Comments on books I am reading/listening to


Posted by nliakos on May 11, 2014

by Gail Godwin (Random House 1999)

I must have read a review of this when it came out and added it to my list of books to read. I am sure it’s been on there at least 15 years! As the semester is ending, I went to McKeldin Library and the library at the Universities at Shady Grove and borrowed nine books on my list (and would have taken more, but I ran out of time and space in my rolling backpack; maybe next week). On the way home on the bus, I grabbed the first one my hand came in contact with: Evensong. 
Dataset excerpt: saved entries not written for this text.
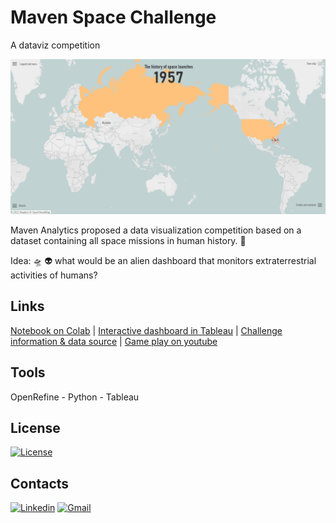 # Maven Space Challenge
 A dataviz competition

![dataviz sreenshot](https://github.com/AntonelloManenti/MavenSpaceChallenge/blob/main/media/Maven.PNG)

Maven Analytics proposed a data visualization competition based on a dataset containing all space missions in human history. 🚀

Idea: 🛸 👽
what would be an alien dashboard that monitors extraterrestrial activities of humans?


## Links
[Notebook on Colab] | [Interactive dashboard in Tableau] | [Challenge information & data source] | [Game play on youtube]

## Tools
OpenRefine - Python - Tableau

## License
[![License](https://img.shields.io/badge/License-CC%201.0-blue.svg)](https://github.com/AntonelloManenti/Data_Viz_gender-equality_BG/blob/main/LICENSE)

## Contacts
[![Linkedin](https://img.shields.io/badge/LinkedIn-gray?style=flat&logo=linkedin&labelColor=blue)](https://www.linkedin.com/in/antonello-manenti/)
[![Gmail](https://img.shields.io/badge/Gmail-D14836?style=flat&logo=gmail&logoColor=white&labelColor=red&color=gray)](mailto:antonellomanenti@gmail.com)

[//]: # (These are reference links used in the body of this note and get stripped out when the markdown processor does its job. There is no need to format nicely because it shouldn't be seen. Thanks SO - http://stackoverflow.com/questions/4823468/store-comments-in-markdown-syntax)

   [Notebook on Colab]:<https://colab.research.google.com/drive/1v4wcpv-E1Yoobwn3QiCm2bt1D2FaZH2L?usp=sharing>
   [Interactive dashboard in Tableau]:<https://public.tableau.com/shared/MZ97NB33G?:display_count=n&:origin=viz_share_link>
   [Challenge information & data source]:<https://www.mavenanalytics.io/blog/maven-space-challenge>
   [Game play on youtube]:<https://youtu.be/ZuUkdC7NZo8>
  
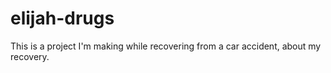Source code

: # elijah-drugs
This is a project I'm making while recovering from a car accident, about my recovery.
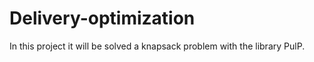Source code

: # Delivery-optimization
In this project it will be solved a knapsack problem with the library PulP. 
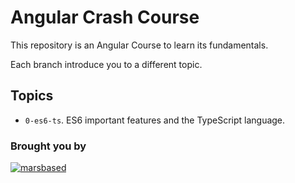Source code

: # Angular Crash Course

This repository is an Angular Course to learn its fundamentals.

Each branch introduce you to a different topic.

## Topics

- `0-es6-ts`. ES6 important features and the TypeScript language.

### Brought you by

[![marsbased](https://marsbased.com/assets/marsbased-readme.svg)](https://marsbased.com)
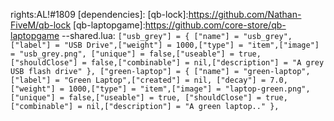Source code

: [discord]: https://discord.gg/k8XNJbD4T7

rights:AL!#1809
[dependencies]:
[qb-lock]:https://github.com/Nathan-FiveM/qb-lock
[qb-laptopgame]:https://github.com/core-store/qb-laptopgame
--shared.lua:
`["usb_grey"] = { ["name"] = "usb_grey",["label"] = "USB Drive",["weight"] = 1000,["type"] = "item",["image"] = "usb_grey.png",
["unique"] = false,["useable"] = true,["shouldClose"] = false,["combinable"] = nil,["description"] = "A grey USB flash drive" },
["green-laptop"] = { ["name"] = "green-laptop",["label"] = "Green Laptop",["created"] = nil,
["decay"] = 7.0,
["weight"] = 1000,["type"] = "item",["image"] = "laptop-green.png",["unique"] = false,["useable"] = true,
["shouldClose"] = true,["combinable"] = nil,["description"] = "A green laptop.." },`
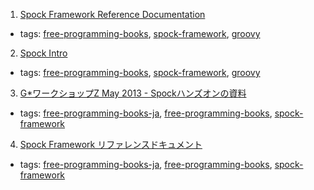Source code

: 1. [Spock Framework Reference Documentation](https://spockframework.github.io/spock/docs/current/index.html)
  * tags: [free-programming-books](tags/free-programming-books.md), [spock-framework](tags/spock-framework.md), [groovy](tags/groovy.md)
2. [Spock Intro](http://edgibbs.com/spock-intro-a-bdd-testing-framework-in-groovy/)
  * tags: [free-programming-books](tags/free-programming-books.md), [spock-framework](tags/spock-framework.md), [groovy](tags/groovy.md)
3. [G*ワークショップZ May 2013 - Spockハンズオンの資料](https://github.com/yamkazu/spock-workshop/tree/master/docs)
  * tags: [free-programming-books-ja](tags/free-programming-books-ja.md), [free-programming-books](tags/free-programming-books.md), [spock-framework](tags/spock-framework.md)
4. [Spock Framework リファレンスドキュメント](http://spock-framework-reference-documentation-ja.readthedocs.org/ja/latest/)
  * tags: [free-programming-books-ja](tags/free-programming-books-ja.md), [free-programming-books](tags/free-programming-books.md), [spock-framework](tags/spock-framework.md)
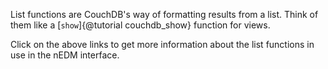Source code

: List functions are CouchDB's way of formatting results from a list.  Think of
them like a [`show`]{@tutorial couchdb_show} function for views.

Click on the above links to get more information about the list functions in
use in the nEDM interface.


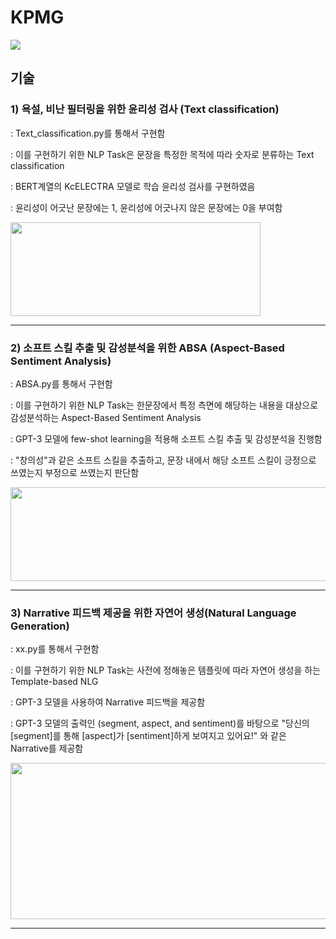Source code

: # KPMG
<img src="https://capsule-render.vercel.app/api?type=waving&color=auto&height=200&section=header&text=KPMG&fontSize=90" />



## 기술 

### 1) 욕설, 비난 필터링을 위한 윤리성 검사 (Text classification)

: Text_classification.py를 통해서 구현함

: 이를 구현하기 위한 NLP Task은 문장을 특정한 목적에 따라 숫자로 분류하는 Text classification

: BERT계열의 KcELECTRA 모델로 학습 윤리성 검사를 구현하였음

: 윤리성이 어긋난 문장에는 1, 윤리성에 어긋나지 않은 문장에는 0을 부여함


<img src="https://user-images.githubusercontent.com/97869551/219622157-8a0d1527-05b6-4d59-84d6-415793249c86.png" width="400" height="150"/>


---

### 2) 소프트 스킬 추출 및 감성분석을 위한 ABSA (Aspect-Based Sentiment Analysis)

: ABSA.py를 통해서 구현함

: 이를 구현하기 위한 NLP Task는 한문장에서 특정 측면에 해당하는 내용을 대상으로 감성분석하는 Aspect-Based Sentiment Analysis

: GPT-3 모델에 few-shot learning을 적용해 소프트 스킬 추출 및 감성분석을 진행함

: "창의성"과 같은 소프트 스킬을 추출하고, 문장 내에서 해당 소프트 스킬이 긍정으로 쓰였는지 부정으로 쓰였는지 판단함

<img src="https://user-images.githubusercontent.com/97869551/219627353-72b4df40-eb85-40a0-916c-a9f7476a7e06.png" width="800" height="150"/>

---

### 3) Narrative 피드백 제공을 위한 자연어 생성(Natural Language Generation)

: xx.py를 통해서 구현함

: 이를 구현하기 위한 NLP Task는 사전에 정해놓은 템플릿에 따라 자연어 생성을 하는 Template-based NLG

: GPT-3 모델을 사용하여 Narrative 피드백을 제공함

: GPT-3 모델의 출력인 (segment, aspect, and sentiment)를 바탕으로 "당신의 [segment]를 통해 [aspect]가 [sentiment]하게 보여지고 있어요!" 와 같은 Narrative를 제공함 

<img src="https://user-images.githubusercontent.com/97869551/219631071-1369ea8f-c3e4-44b8-a251-ac87677a6772.png" width="800" height="250"/>


---
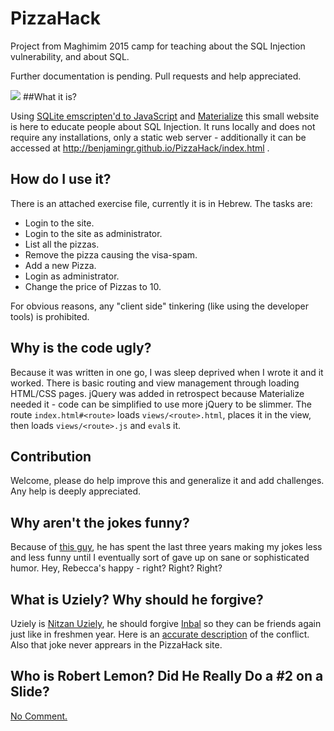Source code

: # PizzaHack

Project from Maghimim 2015 camp for teaching about the SQL Injection vulnerability, and about SQL.

Further documentation is pending. Pull requests and help appreciated.

![](http://i.imgur.com/9cOHfYrm.png?1)
##What it is?

Using [SQLite emscripten'd to JavaScript](kripken.github.io/sql.js) and [Materialize](http://materializecss.com/) this small website is here to educate people about SQL Injection. It runs locally and does not require any installations, only a static web server - additionally it can be accessed at http://benjamingr.github.io/PizzaHack/index.html .

## How do I use it?

There is an attached exercise file, currently it is in Hebrew. The tasks are:

 - Login to the site.
 - Login to the site as administrator.
 - List all the pizzas.
 - Remove the pizza causing the visa-spam.
 - Add a new Pizza.
 - Login as administrator.
 - Change the price of Pizzas to 10.
 
For obvious reasons, any "client side" tinkering (like using the developer tools) is prohibited.

## Why is the code ugly?

Because it was written in one go, I was sleep deprived when I wrote it and it worked. There is basic routing and view management through loading HTML/CSS pages. jQuery was added in retrospect because Materialize needed it - code can be simplified to use more jQuery to be slimmer. The route `index.html#<route>` loads `views/<route>.html`, places it in the view, then loads `views/<route>.js` and `eval`s it. 

## Contribution

Welcome, please do help improve this and generalize it and add challenges. Any help is deeply appreciated. 

## Why aren't the jokes funny?

Because of [this guy](https://www.facebook.com/galgalatz?fref=ts), he has spent the last three years making my jokes less and less funny until I eventually sort of gave up on sane or sophisticated humor. Hey, Rebecca's happy - right? Right? Right?

## What is Uziely? Why should he forgive?

Uziely is [Nitzan Uziely](https://www.facebook.com/nitzan.uziely?fref=ts), he should forgive [Inbal](https://www.facebook.com/inbalooloo?fref=ts) so they can be friends again just like in freshmen year. Here is an [accurate description](http://i.imgur.com/lSOBWD5.jpg) of the conflict. Also that joke never apprears in the PizzaHack site.

## Who is Robert Lemon? Did He Really Do a #2 on a Slide?

[No Comment.](http://chat.stackoverflow.com/transcript/message/8231986#8231986)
I believe that this is the second book about Margaret Gower Bonner, Episcopal priest, but I haven’t read Father Melancholy’s Daughter, the first one. In Evensong, Margaret is married to the love of her life, Adrian Bonner. They live in the mountains of western North Carolina, where he is chaplain (and now acting headmaster) of a private school for children in crisis, and she is the pastor of a congregation called All Saints High Balsam. Their marriage, once so promising, is going through some rough times; Adrian tends to melancholy as much as his father-in-law apparently did. The novel opens a couple of days before the first Sunday of Advent, 1999, and takes us up to December 18 (with the epilogue some twenty years later), the day of a Millenium Birthday March for Jesus; the march is organized by an annoying woman who drives Margaret and everyone else crazy with her refusals to take “no” for an answer.

In those four weeks, we get to know (from Margaret’s perspective) a cast of interesting characters: Adrian, Chase (an unusually difficult student from Adrian’s school), Tony (a lay monk who turns up in High Balsam and ends up staying with the Bonners), Gus and Doctor Charles (a couple that Margaret marries in Chapter 9, as well as his tweenaged daughter Jennifer), Chase’s adoptive father who wishes Chase would just go away and stop getting into trouble, Grace Munger (the march organizer) and other people from the town. We also learn Margaret’s and Adrian’s backstories; Adrian’s explains a lot about his lack of confidence and self-esteem.  There are various subplots and story lines which culminate in a dramatic event in the final chapter, but no spoilers! It was a fast and enjoyable read, and I liked learning about an Episcopal priest’s responsibilities and daily routines–something I’ve never really thought about before.